Early (<1 year) primary patency rates of the medial approach were significantly better than the posterior approach, possibly because of the limited posterior exposure. However, in the absence of a significant difference in long-term primary and secondary patency rates between the posterior and medial approach, and considering the substantial risk of aneurysm growth after medial approach (up to 22%), the posterior approach might be the surgical method of preference for PAA repair in the long run.

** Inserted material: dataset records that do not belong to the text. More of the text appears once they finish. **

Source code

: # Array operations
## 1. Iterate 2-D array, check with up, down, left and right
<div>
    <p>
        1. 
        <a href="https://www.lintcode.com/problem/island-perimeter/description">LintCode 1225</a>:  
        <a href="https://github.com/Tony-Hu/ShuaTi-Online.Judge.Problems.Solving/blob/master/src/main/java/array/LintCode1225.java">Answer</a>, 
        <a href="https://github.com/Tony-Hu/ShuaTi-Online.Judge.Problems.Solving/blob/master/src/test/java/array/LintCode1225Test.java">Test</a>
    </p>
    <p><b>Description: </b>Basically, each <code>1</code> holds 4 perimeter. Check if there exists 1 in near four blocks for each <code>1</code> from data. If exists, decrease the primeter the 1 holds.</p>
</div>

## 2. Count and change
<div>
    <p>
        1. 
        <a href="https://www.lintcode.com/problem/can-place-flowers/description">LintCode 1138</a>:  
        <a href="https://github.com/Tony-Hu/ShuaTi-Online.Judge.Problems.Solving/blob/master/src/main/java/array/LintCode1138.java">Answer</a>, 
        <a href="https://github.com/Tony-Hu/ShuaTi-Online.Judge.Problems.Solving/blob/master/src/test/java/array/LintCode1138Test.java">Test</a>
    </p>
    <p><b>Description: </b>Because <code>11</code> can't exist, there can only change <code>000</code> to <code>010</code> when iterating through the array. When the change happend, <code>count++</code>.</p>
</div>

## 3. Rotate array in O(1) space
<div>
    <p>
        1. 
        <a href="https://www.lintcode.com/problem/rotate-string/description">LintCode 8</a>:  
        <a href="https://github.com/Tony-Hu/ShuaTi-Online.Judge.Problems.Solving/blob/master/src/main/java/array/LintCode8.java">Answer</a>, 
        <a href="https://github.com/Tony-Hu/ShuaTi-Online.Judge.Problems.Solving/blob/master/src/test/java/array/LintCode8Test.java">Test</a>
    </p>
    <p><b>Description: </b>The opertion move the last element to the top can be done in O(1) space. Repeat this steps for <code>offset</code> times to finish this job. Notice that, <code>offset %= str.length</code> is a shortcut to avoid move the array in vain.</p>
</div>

本研究旨在比较腘动脉动脉瘤(PAA)手术治疗中内侧入路和后外侧入路的早期及中期结果。
1992年至2006年期间,在三家医院,110例腘动脉瘤需要通过后外侧或内侧入路进行手术修复。在36例采用后外侧入路修复的动脉瘤中,根据以下标准,33例可与内侧入路排除的PAA进行病例匹配:(1)患者年龄;(2)心血管合并症;(3)PAA修复指征;(4)手术修复时PAA的直径;(5)手术修复时远端流出血管的数量;(6)旁路或间置移植物的类型(静脉或聚四氟乙烯)。
术后30天内,每组均发生7例并发症(21%),无患者死亡,无需截肢。后外侧组有2例患者因重建血管闭塞需要进行血栓切除术,而内侧组无此情况(P <.05)。平均随访时间为47个月(范围为2至176个月)。在此期间,发生13例死亡,但均与先前的干预措施无关。后外侧组6个月、1年、3年和4年的一期通畅率分别为84%、79%、66%和66%,内侧组分别为96%(P <.05)、93%(P <.05)、76%(P =无显著性差异)和69%(P =无显著性差异)。后外侧组6个月、1年、3年和4年的二期通畅率分别为100%、100%、100%和90%,内侧组分别为96%、96%、96%和90%(P =无显著性差异)。后外侧组的肢体挽救率为97%,内侧组为100%(P =无显著性差异)。两组均未出现神经并发症或静脉损伤。无论采用何种入路,在3年随访时,静脉重建的通畅率均显著高于人工血管重建(84%对67%,P <.01)。在随访期间,包括双功超声扫描,内侧组有2例患者因原位动脉瘤持续血流和生长需要再次进行手术干预和后外侧排除。
内侧入路的早期(<1年)一期通畅率明显优于后外侧入路,可能是因为后外侧暴露有限。然而,考虑到后外侧入路和内侧入路在长期一期和二期通畅率方面无显著差异,且内侧入路后动脉瘤生长的风险高达22%,从长远来看,后外侧入路可能是PAA修复手术的首选方法。